(Collected data)
***
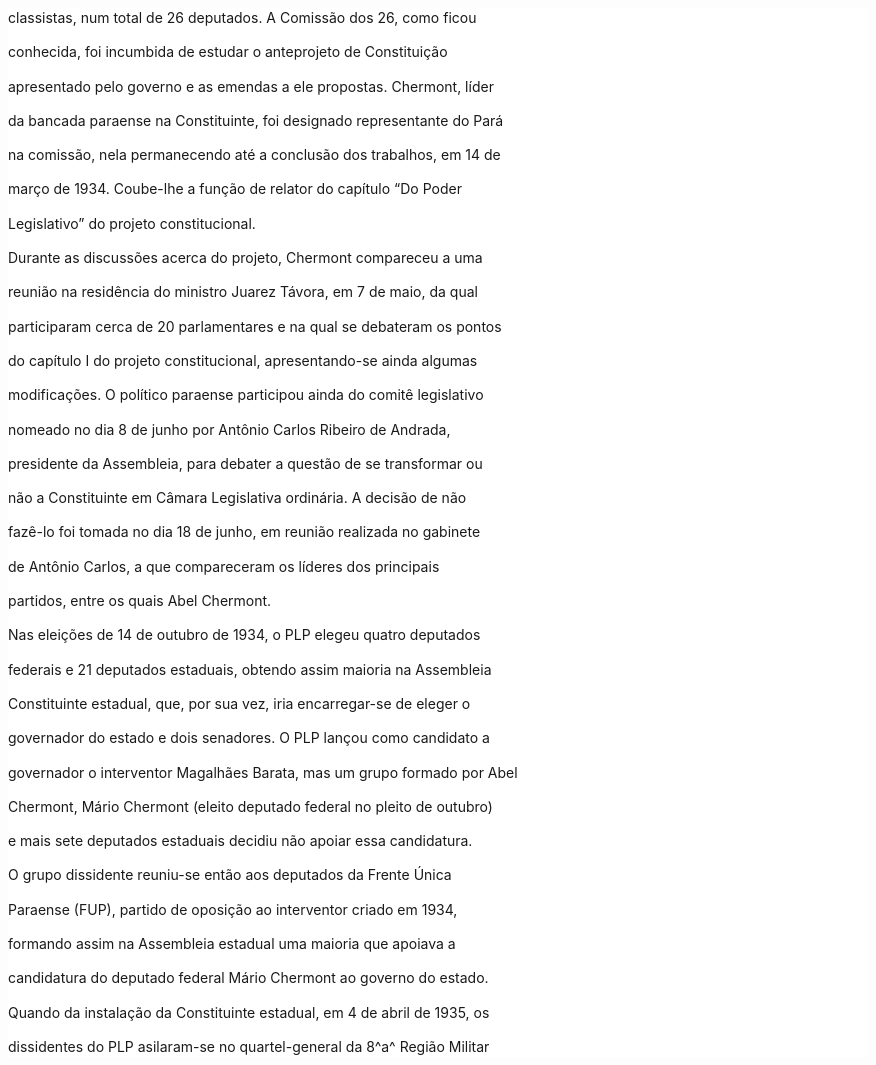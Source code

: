 classistas, num total de 26 deputados. A Comissão dos 26, como ficou

conhecida, foi incumbida de estudar o anteprojeto de Constituição

apresentado pelo governo e as emendas a ele propostas. Chermont, líder

da bancada paraense na Constituinte, foi designado representante do Pará

na comissão, nela permanecendo até a conclusão dos trabalhos, em 14 de

março de 1934. Coube-lhe a função de relator do capítulo “Do Poder

Legislativo” do projeto constitucional.



Durante as discussões acerca do projeto, Chermont compareceu a uma

reunião na residência do ministro Juarez Távora, em 7 de maio, da qual

participaram cerca de 20 parlamentares e na qual se debateram os pontos

do capítulo I do projeto constitucional, apresentando-se ainda algumas

modificações. O político paraense participou ainda do comitê legislativo

nomeado no dia 8 de junho por Antônio Carlos Ribeiro de Andrada,

presidente da Assembleia, para debater a questão de se transformar ou

não a Constituinte em Câmara Legislativa ordinária. A decisão de não

fazê-lo foi tomada no dia 18 de junho, em reunião realizada no gabinete

de Antônio Carlos, a que compareceram os líderes dos principais

partidos, entre os quais Abel Chermont.



Nas eleições de 14 de outubro de 1934, o PLP elegeu quatro deputados

federais e 21 deputados estaduais, obtendo assim maioria na Assembleia

Constituinte estadual, que, por sua vez, iria encarregar-se de eleger o

governador do estado e dois senadores. O PLP lançou como candidato a

governador o interventor Magalhães Barata, mas um grupo formado por Abel

Chermont, Mário Chermont (eleito deputado federal no pleito de outubro)

e mais sete deputados estaduais decidiu não apoiar essa candidatura.



O grupo dissidente reuniu-se então aos deputados da Frente Única

Paraense (FUP), partido de oposição ao interventor criado em 1934,

formando assim na Assembleia estadual uma maioria que apoiava a

candidatura do deputado federal Mário Chermont ao governo do estado.

Quando da instalação da Constituinte estadual, em 4 de abril de 1935, os

dissidentes do PLP asilaram-se no quartel-general da 8^a^ Região Militar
***
Instructions to follow → Write every entry out again exactly, images omitted.

Answer to this problem →
Source code

: classistas, num total de 26 deputados. A Comissão dos 26, como ficou

conhecida, foi incumbida de estudar o anteprojeto de Constituição

apresentado pelo governo e as emendas a ele propostas. Chermont, líder

da bancada paraense na Constituinte, foi designado representante do Pará

na comissão, nela permanecendo até a conclusão dos trabalhos, em 14 de

março de 1934. Coube-lhe a função de relator do capítulo “Do Poder

Legislativo” do projeto constitucional.



Durante as discussões acerca do projeto, Chermont compareceu a uma

reunião na residência do ministro Juarez Távora, em 7 de maio, da qual

participaram cerca de 20 parlamentares e na qual se debateram os pontos

do capítulo I do projeto constitucional, apresentando-se ainda algumas

modificações. O político paraense participou ainda do comitê legislativo

nomeado no dia 8 de junho por Antônio Carlos Ribeiro de Andrada,

presidente da Assembleia, para debater a questão de se transformar ou

não a Constituinte em Câmara Legislativa ordinária. A decisão de não

fazê-lo foi tomada no dia 18 de junho, em reunião realizada no gabinete

de Antônio Carlos, a que compareceram os líderes dos principais

partidos, entre os quais Abel Chermont.



Nas eleições de 14 de outubro de 1934, o PLP elegeu quatro deputados

federais e 21 deputados estaduais, obtendo assim maioria na Assembleia

Constituinte estadual, que, por sua vez, iria encarregar-se de eleger o

governador do estado e dois senadores. O PLP lançou como candidato a

governador o interventor Magalhães Barata, mas um grupo formado por Abel

Chermont, Mário Chermont (eleito deputado federal no pleito de outubro)

e mais sete deputados estaduais decidiu não apoiar essa candidatura.



O grupo dissidente reuniu-se então aos deputados da Frente Única

Paraense (FUP), partido de oposição ao interventor criado em 1934,

formando assim na Assembleia estadual uma maioria que apoiava a

candidatura do deputado federal Mário Chermont ao governo do estado.

Quando da instalação da Constituinte estadual, em 4 de abril de 1935, os

dissidentes do PLP asilaram-se no quartel-general da 8^a^ Região Militar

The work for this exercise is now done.